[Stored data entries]
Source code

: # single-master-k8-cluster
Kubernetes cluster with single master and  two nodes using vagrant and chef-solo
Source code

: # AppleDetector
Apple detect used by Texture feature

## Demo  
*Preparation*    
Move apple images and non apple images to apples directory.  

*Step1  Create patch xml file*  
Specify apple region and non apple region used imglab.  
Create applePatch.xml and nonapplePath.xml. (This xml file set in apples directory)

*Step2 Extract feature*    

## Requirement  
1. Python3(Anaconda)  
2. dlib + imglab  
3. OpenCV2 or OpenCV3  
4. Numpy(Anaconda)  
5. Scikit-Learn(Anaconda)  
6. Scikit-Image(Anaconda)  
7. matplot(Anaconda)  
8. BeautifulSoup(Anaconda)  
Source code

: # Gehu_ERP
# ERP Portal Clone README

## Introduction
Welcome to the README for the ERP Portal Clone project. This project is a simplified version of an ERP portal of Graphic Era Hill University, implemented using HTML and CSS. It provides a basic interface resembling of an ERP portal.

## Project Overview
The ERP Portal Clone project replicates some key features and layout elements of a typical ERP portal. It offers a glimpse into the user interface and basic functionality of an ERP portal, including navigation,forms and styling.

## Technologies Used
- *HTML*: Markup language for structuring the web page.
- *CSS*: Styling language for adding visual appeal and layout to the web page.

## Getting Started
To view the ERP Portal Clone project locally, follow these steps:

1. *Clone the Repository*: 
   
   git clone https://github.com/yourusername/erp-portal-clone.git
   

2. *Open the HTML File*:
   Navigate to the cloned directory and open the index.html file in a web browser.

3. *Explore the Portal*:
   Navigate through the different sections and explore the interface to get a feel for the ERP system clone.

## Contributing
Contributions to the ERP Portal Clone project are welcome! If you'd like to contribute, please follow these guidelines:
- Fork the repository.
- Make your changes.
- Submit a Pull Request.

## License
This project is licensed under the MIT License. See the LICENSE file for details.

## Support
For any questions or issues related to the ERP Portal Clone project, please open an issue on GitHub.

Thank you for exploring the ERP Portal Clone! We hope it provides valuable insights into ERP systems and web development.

◆ **Work order**
Count lines above with the word "into". Give the number only.

◆ **Task response**
2